Please state the number of lines in the material below that contain "Allora", with no other words.

══ Material to process ══

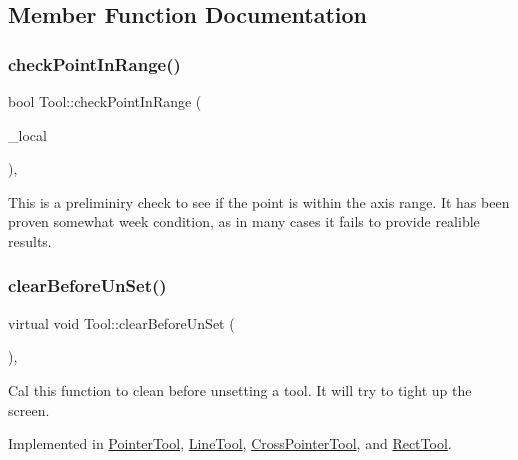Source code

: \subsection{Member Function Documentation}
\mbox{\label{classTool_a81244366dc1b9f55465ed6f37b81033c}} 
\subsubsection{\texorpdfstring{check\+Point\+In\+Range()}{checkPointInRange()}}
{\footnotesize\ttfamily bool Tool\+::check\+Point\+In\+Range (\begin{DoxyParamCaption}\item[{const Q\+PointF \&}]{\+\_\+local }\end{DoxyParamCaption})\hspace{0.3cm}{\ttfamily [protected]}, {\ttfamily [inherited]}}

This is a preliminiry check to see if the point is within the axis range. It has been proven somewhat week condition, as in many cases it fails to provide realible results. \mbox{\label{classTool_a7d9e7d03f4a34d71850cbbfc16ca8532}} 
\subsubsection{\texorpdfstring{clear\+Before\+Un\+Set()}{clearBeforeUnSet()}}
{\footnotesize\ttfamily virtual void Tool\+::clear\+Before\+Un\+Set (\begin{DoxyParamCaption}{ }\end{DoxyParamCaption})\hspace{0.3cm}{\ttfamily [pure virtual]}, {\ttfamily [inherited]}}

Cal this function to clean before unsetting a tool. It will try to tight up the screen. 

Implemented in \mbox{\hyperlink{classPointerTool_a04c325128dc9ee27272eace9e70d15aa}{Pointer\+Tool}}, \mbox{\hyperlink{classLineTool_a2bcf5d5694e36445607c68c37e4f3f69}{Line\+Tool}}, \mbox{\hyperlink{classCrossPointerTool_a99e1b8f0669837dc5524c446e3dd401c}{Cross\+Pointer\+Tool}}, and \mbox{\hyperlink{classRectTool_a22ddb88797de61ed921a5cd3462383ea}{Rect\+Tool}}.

═══
══ Material to process ══

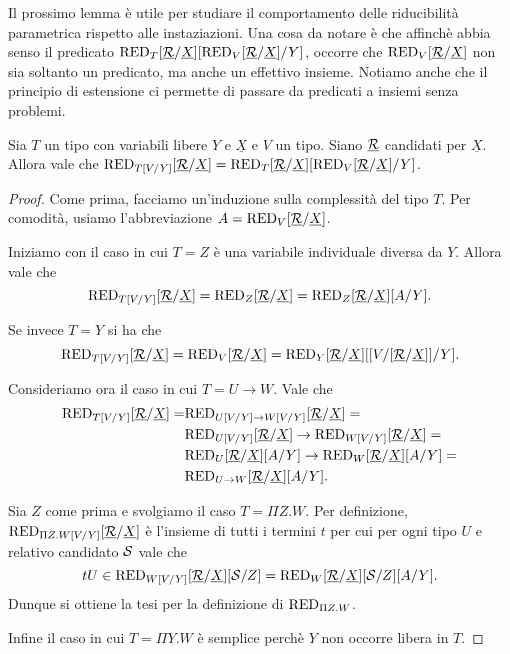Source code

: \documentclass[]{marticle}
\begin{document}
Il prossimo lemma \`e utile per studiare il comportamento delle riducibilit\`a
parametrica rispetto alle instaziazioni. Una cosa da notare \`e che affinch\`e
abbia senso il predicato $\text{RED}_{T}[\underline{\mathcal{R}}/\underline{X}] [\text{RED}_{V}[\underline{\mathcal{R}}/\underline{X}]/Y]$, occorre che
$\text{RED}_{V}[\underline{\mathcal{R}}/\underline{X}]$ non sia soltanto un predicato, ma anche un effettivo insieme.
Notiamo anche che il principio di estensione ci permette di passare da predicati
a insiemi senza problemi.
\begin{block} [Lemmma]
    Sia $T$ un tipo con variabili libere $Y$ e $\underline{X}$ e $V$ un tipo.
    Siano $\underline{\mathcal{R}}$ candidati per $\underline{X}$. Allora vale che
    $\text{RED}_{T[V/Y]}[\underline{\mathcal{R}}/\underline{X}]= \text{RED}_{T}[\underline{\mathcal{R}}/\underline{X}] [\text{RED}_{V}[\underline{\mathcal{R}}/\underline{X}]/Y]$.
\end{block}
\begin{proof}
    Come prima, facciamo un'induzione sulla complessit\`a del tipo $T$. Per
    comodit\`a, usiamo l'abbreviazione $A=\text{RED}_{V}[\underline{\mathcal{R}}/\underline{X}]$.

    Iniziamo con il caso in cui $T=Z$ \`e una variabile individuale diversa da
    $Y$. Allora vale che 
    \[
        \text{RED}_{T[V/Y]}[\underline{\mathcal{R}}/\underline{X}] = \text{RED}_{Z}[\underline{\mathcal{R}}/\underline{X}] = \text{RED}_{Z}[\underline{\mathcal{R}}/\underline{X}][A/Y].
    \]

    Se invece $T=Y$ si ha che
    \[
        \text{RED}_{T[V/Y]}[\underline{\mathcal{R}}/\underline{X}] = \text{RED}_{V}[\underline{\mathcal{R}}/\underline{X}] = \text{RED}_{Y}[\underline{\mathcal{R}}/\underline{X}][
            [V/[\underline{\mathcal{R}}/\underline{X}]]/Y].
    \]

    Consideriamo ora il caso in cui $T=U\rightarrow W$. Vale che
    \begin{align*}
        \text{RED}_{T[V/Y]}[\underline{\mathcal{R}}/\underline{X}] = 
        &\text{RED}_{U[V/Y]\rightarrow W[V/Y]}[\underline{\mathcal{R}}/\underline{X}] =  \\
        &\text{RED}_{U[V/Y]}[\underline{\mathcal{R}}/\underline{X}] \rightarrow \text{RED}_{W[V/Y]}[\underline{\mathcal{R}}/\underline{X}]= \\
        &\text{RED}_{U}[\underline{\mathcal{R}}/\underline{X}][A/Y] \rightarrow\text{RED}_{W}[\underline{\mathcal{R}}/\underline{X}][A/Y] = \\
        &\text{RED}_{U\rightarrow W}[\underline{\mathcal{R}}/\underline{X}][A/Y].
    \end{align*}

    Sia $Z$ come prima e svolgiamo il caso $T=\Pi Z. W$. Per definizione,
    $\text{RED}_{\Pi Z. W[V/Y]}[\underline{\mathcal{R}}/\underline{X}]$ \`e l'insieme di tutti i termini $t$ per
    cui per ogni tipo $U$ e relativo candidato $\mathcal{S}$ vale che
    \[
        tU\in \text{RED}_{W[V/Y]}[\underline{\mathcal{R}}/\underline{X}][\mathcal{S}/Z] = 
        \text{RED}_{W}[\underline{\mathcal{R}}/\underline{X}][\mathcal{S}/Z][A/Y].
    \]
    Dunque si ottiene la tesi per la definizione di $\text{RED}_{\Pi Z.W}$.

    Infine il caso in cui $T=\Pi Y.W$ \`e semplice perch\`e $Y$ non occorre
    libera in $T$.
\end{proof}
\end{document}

═══

Result of this task: 2